Travel Guide to Italy

Things to See in Friuli Venezia

Alps in the Friuli Venezia


Friuli Venezia, Julian Alps

The Regional Park of the Julian Alps was set up in 1996. It includes the municipalities of Chiusaforte, Lusevera, Moggio Udinese, Resia, Resiutta and Venzone, which are all in the province of Udine. The whole area, which is completely mountainous, measures about 100 square kilometres. This pre-alpine territory which extends from the Tagliamento river to the Slovenian border has become a protected area thanks to its specific characteristics in terms of nature, landscape and ethnography.

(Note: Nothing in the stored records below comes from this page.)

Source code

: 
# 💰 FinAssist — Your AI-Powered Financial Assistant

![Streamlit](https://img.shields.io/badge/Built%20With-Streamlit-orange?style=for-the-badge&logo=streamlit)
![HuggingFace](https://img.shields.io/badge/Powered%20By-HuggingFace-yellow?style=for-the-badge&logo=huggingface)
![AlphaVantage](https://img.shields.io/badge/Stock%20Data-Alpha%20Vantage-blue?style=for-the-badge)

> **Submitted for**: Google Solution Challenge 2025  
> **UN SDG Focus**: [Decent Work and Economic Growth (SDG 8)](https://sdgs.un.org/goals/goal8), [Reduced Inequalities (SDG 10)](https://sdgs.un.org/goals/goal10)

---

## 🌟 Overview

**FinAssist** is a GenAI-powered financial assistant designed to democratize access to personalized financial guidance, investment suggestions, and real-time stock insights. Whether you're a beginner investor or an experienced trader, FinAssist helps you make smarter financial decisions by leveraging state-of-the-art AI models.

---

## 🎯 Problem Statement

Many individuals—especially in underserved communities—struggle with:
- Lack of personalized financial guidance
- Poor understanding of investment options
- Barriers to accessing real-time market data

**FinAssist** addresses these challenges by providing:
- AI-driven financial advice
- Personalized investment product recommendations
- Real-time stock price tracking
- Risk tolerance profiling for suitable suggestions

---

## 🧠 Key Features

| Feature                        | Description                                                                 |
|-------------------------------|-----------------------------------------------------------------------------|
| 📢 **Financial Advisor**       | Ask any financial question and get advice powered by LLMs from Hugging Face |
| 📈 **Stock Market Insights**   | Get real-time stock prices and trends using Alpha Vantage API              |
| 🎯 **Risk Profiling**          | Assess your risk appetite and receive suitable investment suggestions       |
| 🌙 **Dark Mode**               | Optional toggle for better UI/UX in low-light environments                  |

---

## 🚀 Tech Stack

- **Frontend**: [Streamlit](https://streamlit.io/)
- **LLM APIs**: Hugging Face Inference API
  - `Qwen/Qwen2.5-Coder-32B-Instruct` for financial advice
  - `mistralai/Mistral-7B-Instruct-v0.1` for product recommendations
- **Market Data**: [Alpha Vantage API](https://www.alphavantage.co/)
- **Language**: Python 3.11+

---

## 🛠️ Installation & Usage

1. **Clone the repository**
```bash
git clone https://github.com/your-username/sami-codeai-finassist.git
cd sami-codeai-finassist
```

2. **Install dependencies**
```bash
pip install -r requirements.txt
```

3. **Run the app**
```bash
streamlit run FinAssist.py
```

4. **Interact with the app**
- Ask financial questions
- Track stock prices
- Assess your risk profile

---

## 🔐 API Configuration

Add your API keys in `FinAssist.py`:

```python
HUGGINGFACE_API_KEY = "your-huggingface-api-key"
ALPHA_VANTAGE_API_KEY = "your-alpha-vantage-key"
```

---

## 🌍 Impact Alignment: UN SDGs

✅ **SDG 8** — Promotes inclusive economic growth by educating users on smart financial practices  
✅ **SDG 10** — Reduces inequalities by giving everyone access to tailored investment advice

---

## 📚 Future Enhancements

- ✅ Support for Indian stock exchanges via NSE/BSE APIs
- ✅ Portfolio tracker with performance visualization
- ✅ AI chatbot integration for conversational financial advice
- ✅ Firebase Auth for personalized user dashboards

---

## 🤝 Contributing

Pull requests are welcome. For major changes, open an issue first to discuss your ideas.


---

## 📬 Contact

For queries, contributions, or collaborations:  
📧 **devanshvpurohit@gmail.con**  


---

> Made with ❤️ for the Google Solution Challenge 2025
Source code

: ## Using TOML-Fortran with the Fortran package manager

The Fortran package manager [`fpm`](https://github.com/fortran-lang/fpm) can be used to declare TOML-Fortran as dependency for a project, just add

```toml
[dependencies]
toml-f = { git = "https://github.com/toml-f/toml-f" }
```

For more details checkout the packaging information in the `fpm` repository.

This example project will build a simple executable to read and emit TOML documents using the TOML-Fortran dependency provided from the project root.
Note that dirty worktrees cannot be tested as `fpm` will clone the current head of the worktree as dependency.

The park joins two geographically different areas: the Alps and the Julian Pre-alps. The first contains Mount Canin (2.587 m), including the peak between the Baba Piccola and the Prevala Pass, the whole Foran dal Muss plateau, the Bila Pec? and the Ladris peak. The Cochiaze-Guarda, Plauris-Lavara ridges as well as the Musi chain belong to the Pre-alps. They consist of long ranges of mountains running parallel from east to west and sloping down towards the Friuli plain.

The typical geomorphology, vegetation and the fact that human settlements are limited to the valley bed, provide the area with a high degree of wilderness and offer the perfect setting for long walks in a wild and suggestive landscape, often in complete solitude. The huge variety of fauna and flora come basically from three big bio-geographic areas: the Mediterranean, the Alpine and the Illyric regions. These species cannot be easily found anywhere else. The endemic species, the karst phenomena at high altitude, the springs, the abandoned mines, the dark beech wood, the rural villages, the livestock, the diversity of colours in autumn and then steinbocks, chamois, whistlers, all these greatly contribute to enhance these areas. Besides, they represent an important point of reference for the different cultures belonging to the Friuli and Slav regions.

Ethnographic aspects of the Resia valley

The Slav communities of Alta Torre and Resia valleys have maintained their ancient heritage through customs, music and dances which are not found anywhere else in the Alps. There are many folk celebrations in the different towns of the valley, such as the ancient carnival of the Resia Valley (Püst) where all the participants are dressed in old and worn-out clothes to look like tramps babaci or kukaci, or wear the most beautiful and precious traditional white masks, the so-called Te lipe bile mas?kare.

Ancient celebrations such as the “donation of cheese” or the “cambio della cameranza”* usually belong to religious ceremonies, which are enthusiastically accompanied by local music and dances.

The first settlements in the Resia Valley date back to the 7th century AC, when some Slav populations reached Italy after the Avari and the Longobards. In the past, Resia was a secluded valley between the Musi chain to the south, and the imposing Canin rock to the east and to the north. From the cultural viewpoint, it is a linguistic area with extremely important traditions, which are studied, even today by many Italian and foreign researchers. The Resian language derives from the Alpine Slavonic which is the basis for the Slavonic language spoken today. The question still remains as to whether it should be considered a dialect or a language in its own right. Resia is well known for the knife-grinding craft, which is still carried out in Stolvizza, where the local museum is dedicated to this ancient activity. The earthquake in 1976 badly damaged the most typical buildings, however the towns of Coritis and Stolvizza still have the typical Resian houses with stone walls and wooden balconies. As we move towards the Canin area, located between the Italian and the Austrian borders, the variety of ethnographic aspects is replaced by the significant remains dating back to the First World War, which had a strong impact on the area.

A project for environmentally friendly tourism aimed at sustainable development

Today, the Ente Parco is the authority in charge of the safeguard and promotion of this protected area. In co-operation with the local town authorities, the Ente Parco aims to protect and maintain the integrity and vitality of the territory for future generations, as well as set up the basis for sustainable, social and economic development. One of its main objectives was to enhance the area by improving its tracks and facilities. Many refuges, such as Goriuda, Rio Nero, Cjariguart, Canin have been refurbished and turned into rural hotels for those who need a stopover point during daily excursions or even longer trekking itineraries.

During summer it is possible to stop at the Malga Coot, a holiday farm at the foot of the Babe which is part of a project for the reintroduction of alpine livestock such as the plezzana sheep and the Resian cow. It also offers the opportunity for horse riding and trekking. The visitors’ Centre at Prato di Resia provides visitors with many information points and services. The structure overlooks the charming valley and the north-side of the Musi chain. Visitors can have more information about the area through exhibitions set up in dedicated rooms or they can go on a virtual tour of the area. The visitors’ Centre also offers accommodation for 20 people. Particularly interesting is the permanent exhibition “Forests, man, economy”, which is located in the Palazzo Organi Martina at Venzone. It is dedicated to the woodland and to the related activities. Some other visitors' centres will be soon set up in the surrounding areas, for instance at Resiutta (mining activities), at Sella Nevea (karst areas and speleology) and at Lusevera (protected areas of the Eastern Alps).